* _Task objective_
Search the records below for the line containing "Grammar Phonics Lesson". Output that line and all later lines exactly; output nothing else.

* _Entries provided_
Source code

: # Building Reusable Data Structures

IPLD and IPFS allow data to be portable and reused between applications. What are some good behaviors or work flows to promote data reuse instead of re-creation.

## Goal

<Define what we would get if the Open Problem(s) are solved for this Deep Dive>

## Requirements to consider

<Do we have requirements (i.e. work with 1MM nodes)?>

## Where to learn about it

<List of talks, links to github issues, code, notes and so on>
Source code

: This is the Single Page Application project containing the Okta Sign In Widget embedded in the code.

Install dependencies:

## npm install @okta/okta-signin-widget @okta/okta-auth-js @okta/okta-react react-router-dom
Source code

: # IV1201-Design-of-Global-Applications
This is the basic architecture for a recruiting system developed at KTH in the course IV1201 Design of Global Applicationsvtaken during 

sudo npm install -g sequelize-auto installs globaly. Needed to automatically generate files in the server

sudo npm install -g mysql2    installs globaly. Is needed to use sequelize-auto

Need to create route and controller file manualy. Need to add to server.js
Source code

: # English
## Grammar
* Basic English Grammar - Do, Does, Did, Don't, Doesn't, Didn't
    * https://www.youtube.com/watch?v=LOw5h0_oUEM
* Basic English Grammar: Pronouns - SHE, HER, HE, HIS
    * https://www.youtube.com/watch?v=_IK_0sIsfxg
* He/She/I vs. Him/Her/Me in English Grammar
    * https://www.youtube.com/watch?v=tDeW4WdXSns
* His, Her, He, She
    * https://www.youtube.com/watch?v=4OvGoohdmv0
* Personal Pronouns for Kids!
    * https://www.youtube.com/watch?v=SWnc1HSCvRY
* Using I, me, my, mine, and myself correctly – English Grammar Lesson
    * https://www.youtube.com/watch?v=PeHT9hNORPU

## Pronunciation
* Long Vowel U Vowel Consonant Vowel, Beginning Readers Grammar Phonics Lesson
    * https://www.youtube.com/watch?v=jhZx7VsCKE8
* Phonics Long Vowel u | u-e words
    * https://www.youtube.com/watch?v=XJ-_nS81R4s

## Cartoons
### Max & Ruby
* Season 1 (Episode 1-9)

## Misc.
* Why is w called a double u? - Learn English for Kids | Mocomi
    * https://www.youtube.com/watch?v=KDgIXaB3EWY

* _Answer section_
* Long Vowel U Vowel Consonant Vowel, Beginning Readers Grammar Phonics Lesson
    * https://www.youtube.com/watch?v=jhZx7VsCKE8
* Phonics Long Vowel u | u-e words
    * https://www.youtube.com/watch?v=XJ-_nS81R4s

## Cartoons
### Max & Ruby
* Season 1 (Episode 1-9)

## Misc.
* Why is w called a double u? - Learn English for Kids | Mocomi
    * https://www.youtube.com/watch?v=KDgIXaB3EWY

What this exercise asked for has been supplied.